__Given data__
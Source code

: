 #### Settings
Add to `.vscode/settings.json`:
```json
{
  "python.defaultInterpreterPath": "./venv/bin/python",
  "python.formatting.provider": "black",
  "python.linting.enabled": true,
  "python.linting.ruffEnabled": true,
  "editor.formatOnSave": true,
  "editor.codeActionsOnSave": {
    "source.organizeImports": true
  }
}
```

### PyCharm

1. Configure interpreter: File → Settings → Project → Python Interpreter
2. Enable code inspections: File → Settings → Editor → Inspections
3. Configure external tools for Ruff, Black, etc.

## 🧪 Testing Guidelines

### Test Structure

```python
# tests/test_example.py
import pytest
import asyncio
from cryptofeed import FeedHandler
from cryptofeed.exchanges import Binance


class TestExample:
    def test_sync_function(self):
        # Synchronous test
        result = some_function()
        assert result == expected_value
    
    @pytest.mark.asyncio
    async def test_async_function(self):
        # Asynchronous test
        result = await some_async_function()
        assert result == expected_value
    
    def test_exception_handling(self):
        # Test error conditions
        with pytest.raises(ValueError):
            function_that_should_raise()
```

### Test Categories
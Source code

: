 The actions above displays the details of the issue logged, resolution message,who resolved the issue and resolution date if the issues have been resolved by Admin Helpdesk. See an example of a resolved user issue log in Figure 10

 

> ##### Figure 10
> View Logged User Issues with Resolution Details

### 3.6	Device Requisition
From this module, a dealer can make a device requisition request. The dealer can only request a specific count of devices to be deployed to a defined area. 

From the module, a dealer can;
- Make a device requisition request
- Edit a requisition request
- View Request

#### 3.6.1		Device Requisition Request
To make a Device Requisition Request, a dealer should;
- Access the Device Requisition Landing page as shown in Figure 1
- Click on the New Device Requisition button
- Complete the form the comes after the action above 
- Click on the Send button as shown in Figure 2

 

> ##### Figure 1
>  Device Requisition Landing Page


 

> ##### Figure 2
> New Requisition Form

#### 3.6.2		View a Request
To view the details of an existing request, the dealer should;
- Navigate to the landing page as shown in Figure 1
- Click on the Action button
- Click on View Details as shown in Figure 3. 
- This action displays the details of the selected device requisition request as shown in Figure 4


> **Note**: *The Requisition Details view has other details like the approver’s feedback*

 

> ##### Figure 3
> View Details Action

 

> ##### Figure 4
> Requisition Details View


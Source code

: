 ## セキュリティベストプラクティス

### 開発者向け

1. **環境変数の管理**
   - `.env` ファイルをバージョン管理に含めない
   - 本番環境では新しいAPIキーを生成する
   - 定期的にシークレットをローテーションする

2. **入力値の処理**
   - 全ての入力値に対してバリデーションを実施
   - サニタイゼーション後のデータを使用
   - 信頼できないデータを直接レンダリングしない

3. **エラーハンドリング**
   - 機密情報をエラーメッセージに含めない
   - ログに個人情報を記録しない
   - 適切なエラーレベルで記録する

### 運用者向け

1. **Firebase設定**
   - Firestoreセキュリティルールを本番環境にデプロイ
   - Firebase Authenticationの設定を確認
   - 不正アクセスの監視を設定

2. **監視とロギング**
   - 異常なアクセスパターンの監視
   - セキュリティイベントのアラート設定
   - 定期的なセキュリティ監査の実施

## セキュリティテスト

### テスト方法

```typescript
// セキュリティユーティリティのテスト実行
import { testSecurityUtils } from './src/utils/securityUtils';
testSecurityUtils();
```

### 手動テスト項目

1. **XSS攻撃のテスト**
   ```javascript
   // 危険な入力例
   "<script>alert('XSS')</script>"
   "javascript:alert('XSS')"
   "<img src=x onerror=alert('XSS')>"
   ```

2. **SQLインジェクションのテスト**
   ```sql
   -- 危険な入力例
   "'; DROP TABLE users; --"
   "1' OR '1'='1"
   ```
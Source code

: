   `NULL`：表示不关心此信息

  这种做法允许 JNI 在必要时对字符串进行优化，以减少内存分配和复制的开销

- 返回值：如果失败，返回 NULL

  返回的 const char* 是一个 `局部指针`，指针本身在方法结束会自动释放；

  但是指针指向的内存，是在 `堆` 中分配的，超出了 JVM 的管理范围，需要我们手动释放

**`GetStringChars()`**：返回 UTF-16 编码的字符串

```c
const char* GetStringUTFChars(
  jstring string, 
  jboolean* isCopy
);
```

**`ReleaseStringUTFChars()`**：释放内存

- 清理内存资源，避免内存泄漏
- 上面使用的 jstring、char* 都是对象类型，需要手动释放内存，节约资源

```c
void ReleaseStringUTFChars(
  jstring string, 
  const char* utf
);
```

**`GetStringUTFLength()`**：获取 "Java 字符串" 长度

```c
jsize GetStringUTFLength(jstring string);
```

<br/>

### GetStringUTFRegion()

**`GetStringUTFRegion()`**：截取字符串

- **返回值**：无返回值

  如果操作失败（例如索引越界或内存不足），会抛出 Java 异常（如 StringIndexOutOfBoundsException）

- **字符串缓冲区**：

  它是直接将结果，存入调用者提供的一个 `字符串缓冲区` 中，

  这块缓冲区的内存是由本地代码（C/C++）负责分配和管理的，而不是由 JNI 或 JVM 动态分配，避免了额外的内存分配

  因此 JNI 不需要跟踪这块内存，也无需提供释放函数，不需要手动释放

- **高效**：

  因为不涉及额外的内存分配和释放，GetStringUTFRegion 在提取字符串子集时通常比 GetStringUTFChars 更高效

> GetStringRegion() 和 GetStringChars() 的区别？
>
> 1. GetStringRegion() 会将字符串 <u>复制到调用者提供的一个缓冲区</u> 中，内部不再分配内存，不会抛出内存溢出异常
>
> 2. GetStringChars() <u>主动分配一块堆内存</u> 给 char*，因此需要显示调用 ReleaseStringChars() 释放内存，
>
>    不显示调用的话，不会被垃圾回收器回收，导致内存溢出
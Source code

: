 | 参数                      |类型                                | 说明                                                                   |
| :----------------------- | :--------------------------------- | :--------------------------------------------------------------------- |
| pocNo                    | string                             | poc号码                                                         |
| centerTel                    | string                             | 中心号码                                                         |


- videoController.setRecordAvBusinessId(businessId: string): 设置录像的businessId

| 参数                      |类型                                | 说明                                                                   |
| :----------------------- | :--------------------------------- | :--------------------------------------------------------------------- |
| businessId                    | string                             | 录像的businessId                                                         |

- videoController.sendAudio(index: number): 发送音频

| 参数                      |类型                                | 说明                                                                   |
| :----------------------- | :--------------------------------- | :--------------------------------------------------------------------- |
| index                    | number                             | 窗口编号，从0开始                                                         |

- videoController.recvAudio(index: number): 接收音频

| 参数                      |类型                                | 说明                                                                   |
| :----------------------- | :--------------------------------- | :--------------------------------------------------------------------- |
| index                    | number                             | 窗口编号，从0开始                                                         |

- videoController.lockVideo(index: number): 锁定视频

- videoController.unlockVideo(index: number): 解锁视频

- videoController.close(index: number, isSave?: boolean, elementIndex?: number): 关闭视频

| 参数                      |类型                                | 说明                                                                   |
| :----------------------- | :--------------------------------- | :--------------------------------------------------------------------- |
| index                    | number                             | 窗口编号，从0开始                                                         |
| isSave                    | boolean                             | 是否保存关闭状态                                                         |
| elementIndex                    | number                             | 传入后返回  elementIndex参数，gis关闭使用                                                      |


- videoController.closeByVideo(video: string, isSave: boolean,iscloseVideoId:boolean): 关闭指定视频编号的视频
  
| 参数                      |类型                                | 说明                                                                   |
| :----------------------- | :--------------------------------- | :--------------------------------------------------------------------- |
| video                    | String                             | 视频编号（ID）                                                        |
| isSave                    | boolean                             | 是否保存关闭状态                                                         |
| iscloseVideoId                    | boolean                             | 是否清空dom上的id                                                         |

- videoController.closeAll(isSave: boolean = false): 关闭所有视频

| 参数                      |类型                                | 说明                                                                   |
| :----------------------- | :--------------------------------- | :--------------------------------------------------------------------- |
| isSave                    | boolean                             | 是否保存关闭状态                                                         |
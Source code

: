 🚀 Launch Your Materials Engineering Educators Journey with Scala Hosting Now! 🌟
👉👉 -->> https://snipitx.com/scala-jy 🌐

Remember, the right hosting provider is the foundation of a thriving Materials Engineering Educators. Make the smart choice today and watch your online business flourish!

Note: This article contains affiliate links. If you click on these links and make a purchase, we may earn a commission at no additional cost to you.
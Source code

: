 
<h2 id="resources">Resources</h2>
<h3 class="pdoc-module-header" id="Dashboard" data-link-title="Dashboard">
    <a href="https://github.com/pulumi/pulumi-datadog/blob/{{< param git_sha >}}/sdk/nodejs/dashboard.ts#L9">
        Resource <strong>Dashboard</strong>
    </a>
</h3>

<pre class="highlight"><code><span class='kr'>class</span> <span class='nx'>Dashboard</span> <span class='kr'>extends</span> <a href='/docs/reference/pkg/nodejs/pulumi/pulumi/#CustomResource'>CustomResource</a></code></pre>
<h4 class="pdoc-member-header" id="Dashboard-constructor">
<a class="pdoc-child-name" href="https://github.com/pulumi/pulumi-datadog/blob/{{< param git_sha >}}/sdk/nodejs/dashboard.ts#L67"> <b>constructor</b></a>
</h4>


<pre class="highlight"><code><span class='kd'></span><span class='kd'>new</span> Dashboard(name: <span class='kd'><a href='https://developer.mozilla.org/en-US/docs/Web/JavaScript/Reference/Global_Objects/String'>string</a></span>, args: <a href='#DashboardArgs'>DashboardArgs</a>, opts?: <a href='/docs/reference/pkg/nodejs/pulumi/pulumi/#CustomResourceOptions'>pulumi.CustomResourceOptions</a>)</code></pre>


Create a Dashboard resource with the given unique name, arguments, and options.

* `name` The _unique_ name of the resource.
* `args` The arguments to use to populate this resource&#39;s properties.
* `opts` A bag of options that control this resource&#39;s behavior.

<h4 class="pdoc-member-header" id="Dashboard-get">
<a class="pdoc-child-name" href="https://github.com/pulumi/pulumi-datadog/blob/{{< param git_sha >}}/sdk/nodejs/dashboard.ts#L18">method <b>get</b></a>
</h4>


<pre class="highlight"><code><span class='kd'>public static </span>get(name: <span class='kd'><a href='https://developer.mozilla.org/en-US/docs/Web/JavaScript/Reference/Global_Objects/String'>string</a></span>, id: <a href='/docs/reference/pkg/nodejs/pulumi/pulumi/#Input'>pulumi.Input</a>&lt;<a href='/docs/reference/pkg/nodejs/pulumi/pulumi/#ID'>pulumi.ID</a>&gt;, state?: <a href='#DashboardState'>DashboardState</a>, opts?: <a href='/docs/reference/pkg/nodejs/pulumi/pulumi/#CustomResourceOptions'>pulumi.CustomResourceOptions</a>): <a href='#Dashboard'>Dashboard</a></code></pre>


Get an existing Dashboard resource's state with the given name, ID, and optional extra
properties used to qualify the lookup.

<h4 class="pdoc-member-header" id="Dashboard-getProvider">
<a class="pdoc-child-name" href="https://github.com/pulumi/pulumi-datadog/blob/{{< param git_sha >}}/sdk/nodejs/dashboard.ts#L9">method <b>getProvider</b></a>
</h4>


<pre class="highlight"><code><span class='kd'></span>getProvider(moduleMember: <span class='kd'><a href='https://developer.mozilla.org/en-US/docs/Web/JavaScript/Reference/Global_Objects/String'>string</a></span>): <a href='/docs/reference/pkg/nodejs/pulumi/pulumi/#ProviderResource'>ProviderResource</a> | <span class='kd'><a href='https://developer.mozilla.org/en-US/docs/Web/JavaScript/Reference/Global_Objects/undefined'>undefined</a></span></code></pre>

__Problem description__
Only the lines from the top of the data through the line that contains "To make a Device" should be quoted, exactly as they stand.

__Expected answer__
Source code

: #### Settings
Add to `.vscode/settings.json`:
```json
{
  "python.defaultInterpreterPath": "./venv/bin/python",
  "python.formatting.provider": "black",
  "python.linting.enabled": true,
  "python.linting.ruffEnabled": true,
  "editor.formatOnSave": true,
  "editor.codeActionsOnSave": {
    "source.organizeImports": true
  }
}
```

### PyCharm

1. Configure interpreter: File → Settings → Project → Python Interpreter
2. Enable code inspections: File → Settings → Editor → Inspections
3. Configure external tools for Ruff, Black, etc.

## 🧪 Testing Guidelines

### Test Structure

```python
# tests/test_example.py
import pytest
import asyncio
from cryptofeed import FeedHandler
from cryptofeed.exchanges import Binance


class TestExample:
    def test_sync_function(self):
        # Synchronous test
        result = some_function()
        assert result == expected_value
    
    @pytest.mark.asyncio
    async def test_async_function(self):
        # Asynchronous test
        result = await some_async_function()
        assert result == expected_value
    
    def test_exception_handling(self):
        # Test error conditions
        with pytest.raises(ValueError):
            function_that_should_raise()
```

### Test Categories
Source code

: The actions above displays the details of the issue logged, resolution message,who resolved the issue and resolution date if the issues have been resolved by Admin Helpdesk. See an example of a resolved user issue log in Figure 10

 

> ##### Figure 10
> View Logged User Issues with Resolution Details

### 3.6	Device Requisition
From this module, a dealer can make a device requisition request. The dealer can only request a specific count of devices to be deployed to a defined area. 

From the module, a dealer can;
- Make a device requisition request
- Edit a requisition request
- View Request

#### 3.6.1		Device Requisition Request
To make a Device Requisition Request, a dealer should;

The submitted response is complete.